* Exercise input
*** Block opens ***

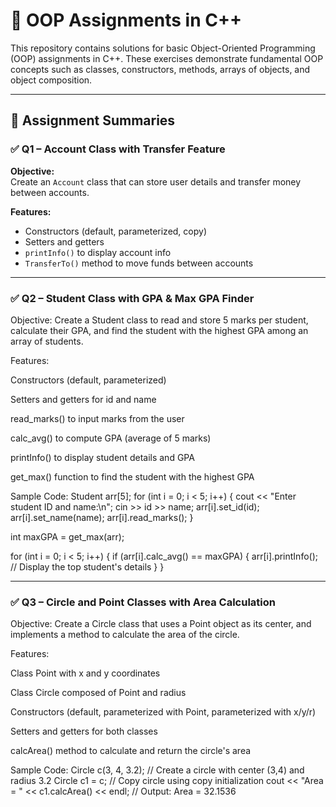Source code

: # 🚀 OOP Assignments in C++

This repository contains solutions for basic Object-Oriented Programming (OOP) assignments in C++. These exercises demonstrate fundamental OOP concepts such as classes, constructors, methods, arrays of objects, and object composition.

---


## 📌 Assignment Summaries

### ✅ Q1 – Account Class with Transfer Feature

**Objective:**  
Create an `Account` class that can store user details and transfer money between accounts.


**Features:**
- Constructors (default, parameterized, copy)
- Setters and getters
- `printInfo()` to display account info
- `TransferTo()` method to move funds between accounts
  

---

### ✅ Q2 – Student Class with GPA & Max GPA Finder

Objective:
Create a Student class to read and store 5 marks per student, calculate their GPA, and find the student with the highest GPA among an array of students.

Features:

Constructors (default, parameterized)

Setters and getters for id and name

read_marks() to input marks from the user

calc_avg() to compute GPA (average of 5 marks)

printInfo() to display student details and GPA

get_max() function to find the student with the highest GPA

Sample Code:
Student arr[5];
for (int i = 0; i < 5; i++) {
    cout << "Enter student ID and name:\n";
    cin >> id >> name;
    arr[i].set_id(id);
    arr[i].set_name(name);
    arr[i].read_marks();
}

int maxGPA = get_max(arr);

for (int i = 0; i < 5; i++) {
    if (arr[i].calc_avg() == maxGPA) {
        arr[i].printInfo(); // Display the top student's details
    }
}


---

### ✅ Q3 – Circle and Point Classes with Area Calculation

Objective:
Create a Circle class that uses a Point object as its center, and implements a method to calculate the area of the circle.

Features:

Class Point with x and y coordinates

Class Circle composed of Point and radius

Constructors (default, parameterized with Point, parameterized with x/y/r)

Setters and getters for both classes

calcArea() method to calculate and return the circle's area

Sample Code:
Circle c(3, 4, 3.2);   // Create a circle with center (3,4) and radius 3.2
Circle c1 = c;         // Copy circle using copy initialization
cout << "Area = " << c1.calcArea() << endl; // Output: Area = 32.1536
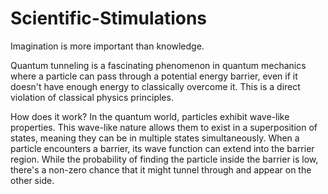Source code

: # Scientific-Stimulations
Imagination is more important than knowledge.

Quantum tunneling is a fascinating phenomenon in quantum mechanics where a particle can pass through a potential energy barrier, even if it doesn't have enough energy to classically overcome it. This is a direct violation of classical physics principles.

How does it work?
In the quantum world, particles exhibit wave-like properties. This wave-like nature allows them to exist in a superposition of states, meaning they can be in multiple states simultaneously. When a particle encounters a barrier, its wave function can extend into the barrier region. While the probability of finding the particle inside the barrier is low, there's a non-zero chance that it might tunnel through and appear on the other side.   

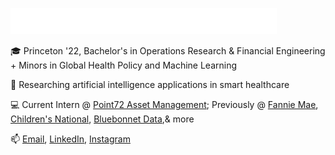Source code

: ![Hello!](text.gif)

🎓 Princeton '22, Bachelor's in Operations Research & Financial Engineering + Minors in Global Health Policy and Machine Learning

🔬 Researching artificial intelligence applications in smart healthcare

💻 Current Intern @ [Point72 Asset Management](https://www.point72.com/); Previously @ [Fannie Mae](https://www.fanniemae.com/), [Children's National](https://childrensnational.org/), [Bluebonnet Data](https://www.bluebonnetdata.org/),& more

📫 [Email](roshinib@princeton.edu), [LinkedIn](https://www.linkedin.com/in/roshinibala/), [Instagram](https://www.instagram.com/roshinib3/)
<!--
**roshinib3/roshinib3** is a ✨ _special_ ✨ repository because its `README.md` (this file) appears on your GitHub profile.

Here are some ideas to get you started:

- 🔭 I’m currently working on ...
- 🌱 I’m currently learning ...
- 👯 I’m looking to collaborate on ...
- 🤔 I’m looking for help with ...
- 💬 Ask me about ...
- 📫 How to reach me: ...
- 😄 Pronouns: ...
- ⚡ Fun fact: ...
-->
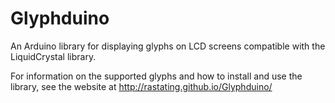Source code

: Glyphduino
==========

An Arduino library for displaying glyphs on LCD screens compatible with the LiquidCrystal library.

For information on the supported glyphs and how to install and use the library, see the website at http://rastating.github.io/Glyphduino/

*** Block closes ***

* Exercise directions
How many of the lines in the records above include the word "through"? State that number alone.

* Solution to this problem
2